EXERCISE PROMPT. Once the line with "기본 활성화 (클라이언트" is found in the entries below, print it and each following line exactly, stopping after the line with "AES/GCM/NoPadding 등 암호화"; print nothing else.

EXERCISE DATA.
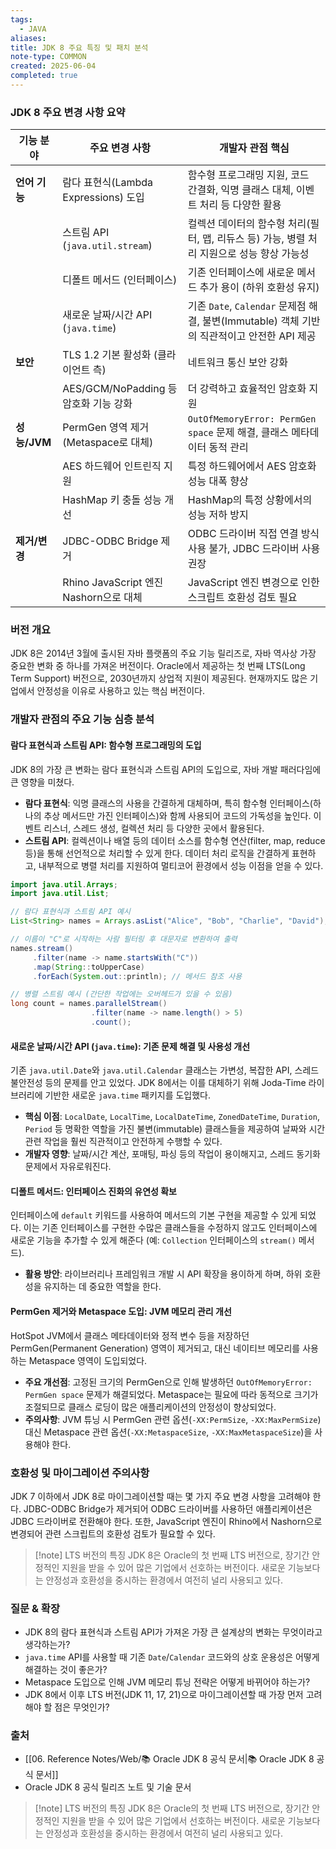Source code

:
 ```yaml
---
tags:
  - JAVA
aliases: 
title: JDK 8 주요 특징 및 패치 분석
note-type: COMMON
created: 2025-06-04
completed: true
---
```


### JDK 8 주요 변경 사항 요약

| 기능 분야        | 주요 변경 사항                                  | 개발자 관점 핵심                                                                 |
| ---------------- | ----------------------------------------------- | ------------------------------------------------------------------------------ |
| **언어 기능**      | 람다 표현식(Lambda Expressions) 도입            | 함수형 프로그래밍 지원, 코드 간결화, 익명 클래스 대체, 이벤트 처리 등 다양한 활용              |
|                  | 스트림 API (`java.util.stream`)                 | 컬렉션 데이터의 함수형 처리(필터, 맵, 리듀스 등) 가능, 병렬 처리 지원으로 성능 향상 가능성        |
|                  | 디폴트 메서드 (인터페이스)                      | 기존 인터페이스에 새로운 메서드 추가 용이 (하위 호환성 유지)                                |
|                  | 새로운 날짜/시간 API (`java.time`)              | 기존 `Date`, `Calendar` 문제점 해결, 불변(Immutable) 객체 기반의 직관적이고 안전한 API 제공   |
| **보안**         | TLS 1.2 기본 활성화 (클라이언트 측)             | 네트워크 통신 보안 강화                                                            |
|                  | AES/GCM/NoPadding 등 암호화 기능 강화           | 더 강력하고 효율적인 암호화 지원                                                     |
| **성능/JVM**     | PermGen 영역 제거 (Metaspace로 대체)            | `OutOfMemoryError: PermGen space` 문제 해결, 클래스 메타데이터 동적 관리                      |
|                  | AES 하드웨어 인트린직 지원                      | 특정 하드웨어에서 AES 암호화 성능 대폭 향상                                          |
|                  | HashMap 키 충돌 성능 개선                       | HashMap의 특정 상황에서의 성능 저하 방지                                               |
| **제거/변경**    | JDBC-ODBC Bridge 제거                           | ODBC 드라이버 직접 연결 방식 사용 불가, JDBC 드라이버 사용 권장                               |
|                  | Rhino JavaScript 엔진 Nashorn으로 대체          | JavaScript 엔진 변경으로 인한 스크립트 호환성 검토 필요                                |

### 버전 개요

JDK 8은 2014년 3월에 출시된 자바 플랫폼의 주요 기능 릴리즈로, 자바 역사상 가장 중요한 변화 중 하나를 가져온 버전이다. Oracle에서 제공하는 첫 번째 LTS(Long Term Support) 버전으로, 2030년까지 상업적 지원이 제공된다. 현재까지도 많은 기업에서 안정성을 이유로 사용하고 있는 핵심 버전이다.

### 개발자 관점의 주요 기능 심층 분석

#### 람다 표현식과 스트림 API: 함수형 프로그래밍의 도입

JDK 8의 가장 큰 변화는 람다 표현식과 스트림 API의 도입으로, 자바 개발 패러다임에 큰 영향을 미쳤다.

*   **람다 표현식**: 익명 클래스의 사용을 간결하게 대체하며, 특히 함수형 인터페이스(하나의 추상 메서드만 가진 인터페이스)와 함께 사용되어 코드의 가독성을 높인다. 이벤트 리스너, 스레드 생성, 컬렉션 처리 등 다양한 곳에서 활용된다.
*   **스트림 API**: 컬렉션이나 배열 등의 데이터 소스를 함수형 연산(filter, map, reduce 등)을 통해 선언적으로 처리할 수 있게 한다. 데이터 처리 로직을 간결하게 표현하고, 내부적으로 병렬 처리를 지원하여 멀티코어 환경에서 성능 이점을 얻을 수 있다.

```java
import java.util.Arrays;
import java.util.List;

// 람다 표현식과 스트림 API 예시
List<String> names = Arrays.asList("Alice", "Bob", "Charlie", "David");

// 이름이 "C"로 시작하는 사람 필터링 후 대문자로 변환하여 출력
names.stream()
     .filter(name -> name.startsWith("C"))
     .map(String::toUpperCase)
     .forEach(System.out::println); // 메서드 참조 사용

// 병렬 스트림 예시 (간단한 작업에는 오버헤드가 있을 수 있음)
long count = names.parallelStream()
                  .filter(name -> name.length() > 5)
                  .count();
```

#### 새로운 날짜/시간 API (`java.time`): 기존 문제 해결 및 사용성 개선

기존 `java.util.Date`와 `java.util.Calendar` 클래스는 가변성, 복잡한 API, 스레드 불안전성 등의 문제를 안고 있었다. JDK 8에서는 이를 대체하기 위해 Joda-Time 라이브러리에 기반한 새로운 `java.time` 패키지를 도입했다.

*   **핵심 이점**: `LocalDate`, `LocalTime`, `LocalDateTime`, `ZonedDateTime`, `Duration`, `Period` 등 명확한 역할을 가진 불변(immutable) 클래스들을 제공하여 날짜와 시간 관련 작업을 훨씬 직관적이고 안전하게 수행할 수 있다.
*   **개발자 영향**: 날짜/시간 계산, 포매팅, 파싱 등의 작업이 용이해지고, 스레드 동기화 문제에서 자유로워진다.

#### 디폴트 메서드: 인터페이스 진화의 유연성 확보

인터페이스에 `default` 키워드를 사용하여 메서드의 기본 구현을 제공할 수 있게 되었다. 이는 기존 인터페이스를 구현한 수많은 클래스들을 수정하지 않고도 인터페이스에 새로운 기능을 추가할 수 있게 해준다 (예: `Collection` 인터페이스의 `stream()` 메서드).

*   **활용 방안**: 라이브러리나 프레임워크 개발 시 API 확장을 용이하게 하며, 하위 호환성을 유지하는 데 중요한 역할을 한다.

#### PermGen 제거와 Metaspace 도입: JVM 메모리 관리 개선

HotSpot JVM에서 클래스 메타데이터와 정적 변수 등을 저장하던 PermGen(Permanent Generation) 영역이 제거되고, 대신 네이티브 메모리를 사용하는 Metaspace 영역이 도입되었다.

*   **주요 개선점**: 고정된 크기의 PermGen으로 인해 발생하던 `OutOfMemoryError: PermGen space` 문제가 해결되었다. Metaspace는 필요에 따라 동적으로 크기가 조절되므로 클래스 로딩이 많은 애플리케이션의 안정성이 향상되었다.
*   **주의사항**: JVM 튜닝 시 PermGen 관련 옵션(`-XX:PermSize`, `-XX:MaxPermSize`) 대신 Metaspace 관련 옵션(`-XX:MetaspaceSize`, `-XX:MaxMetaspaceSize`)을 사용해야 한다.

### 호환성 및 마이그레이션 주의사항

JDK 7 이하에서 JDK 8로 마이그레이션할 때는 몇 가지 주요 변경 사항을 고려해야 한다. JDBC-ODBC Bridge가 제거되어 ODBC 드라이버를 사용하던 애플리케이션은 JDBC 드라이버로 전환해야 한다. 또한, JavaScript 엔진이 Rhino에서 Nashorn으로 변경되어 관련 스크립트의 호환성 검토가 필요할 수 있다.

>[!note] LTS 버전의 특징
>JDK 8은 Oracle의 첫 번째 LTS 버전으로, 장기간 안정적인 지원을 받을 수 있어 많은 기업에서 선호하는 버전이다. 새로운 기능보다는 안정성과 호환성을 중시하는 환경에서 여전히 널리 사용되고 있다.

### 질문 & 확장

- JDK 8의 람다 표현식과 스트림 API가 가져온 가장 큰 설계상의 변화는 무엇이라고 생각하는가?
- `java.time` API를 사용할 때 기존 `Date`/`Calendar` 코드와의 상호 운용성은 어떻게 해결하는 것이 좋은가?
- Metaspace 도입으로 인해 JVM 메모리 튜닝 전략은 어떻게 바뀌어야 하는가?
- JDK 8에서 이후 LTS 버전(JDK 11, 17, 21)으로 마이그레이션할 때 가장 먼저 고려해야 할 점은 무엇인가?

### 출처

- [[06. Reference Notes/Web/📚 Oracle JDK 8 공식 문서|📚 Oracle JDK 8 공식 문서]]
- Oracle JDK 8 공식 릴리즈 노트 및 기술 문서

>[!note] LTS 버전의 특징
>JDK 8은 Oracle의 첫 번째 LTS 버전으로, 장기간 안정적인 지원을 받을 수 있어 많은 기업에서 선호하는 버전이다. 새로운 기능보다는 안정성과 호환성을 중시하는 환경에서 여전히 널리 사용되고 있다.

EXERCISE RESPONSE.
| **보안**         | TLS 1.2 기본 활성화 (클라이언트 측)             | 네트워크 통신 보안 강화                                                            |
|                  | AES/GCM/NoPadding 등 암호화 기능 강화           | 더 강력하고 효율적인 암호화 지원                                                     |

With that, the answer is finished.